What to produce:
An exact reproduction of the entries is needed. Keep all pictures out of it.

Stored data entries
---
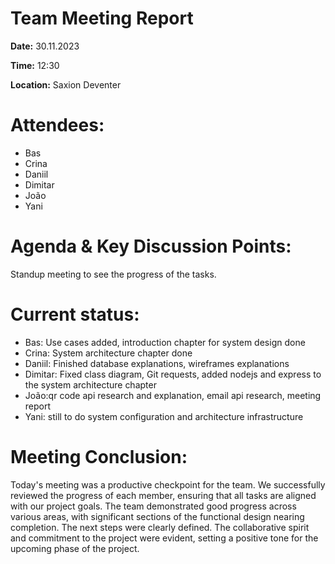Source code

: ﻿# **Team Meeting Report**

**Date:** 30.11.2023

**Time:** 12:30

**Location:** Saxion Deventer

# **Attendees:**
- Bas
- Crina
- Daniil
- Dimitar
- João
- Yani

# **Agenda & Key Discussion Points:**
Standup meeting to see the progress of the tasks.
# **Current status:**
- Bas: Use cases added, introduction chapter for system design done
- Crina: System architecture chapter done
- Daniil: Finished database explanations, wireframes explanations
- Dimitar: Fixed class diagram, Git requests, added nodejs and express to the system architecture chapter
- João:qr code api research and explanation, email api research, meeting report 
- Yani: still to do system configuration and architecture infrastructure

# **Meeting Conclusion:** 
Today's meeting was a productive checkpoint for the team. We successfully reviewed the progress of each member, ensuring that all tasks are aligned with our project goals. The team demonstrated good progress across various areas, with significant sections of the functional design nearing completion. The next steps were clearly defined. The collaborative spirit and commitment to the project were evident, setting a positive tone for the upcoming phase of the project.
---
Exercise result:
Source code

: ﻿# **Team Meeting Report**

**Date:** 30.11.2023

**Time:** 12:30

**Location:** Saxion Deventer

# **Attendees:**
- Bas
- Crina
- Daniil
- Dimitar
- João
- Yani

# **Agenda & Key Discussion Points:**
Standup meeting to see the progress of the tasks.
# **Current status:**
- Bas: Use cases added, introduction chapter for system design done
- Crina: System architecture chapter done
- Daniil: Finished database explanations, wireframes explanations
- Dimitar: Fixed class diagram, Git requests, added nodejs and express to the system architecture chapter
- João:qr code api research and explanation, email api research, meeting report 
- Yani: still to do system configuration and architecture infrastructure

# **Meeting Conclusion:** 
Today's meeting was a productive checkpoint for the team. We successfully reviewed the progress of each member, ensuring that all tasks are aligned with our project goals. The team demonstrated good progress across various areas, with significant sections of the functional design nearing completion. The next steps were clearly defined. The collaborative spirit and commitment to the project were evident, setting a positive tone for the upcoming phase of the project.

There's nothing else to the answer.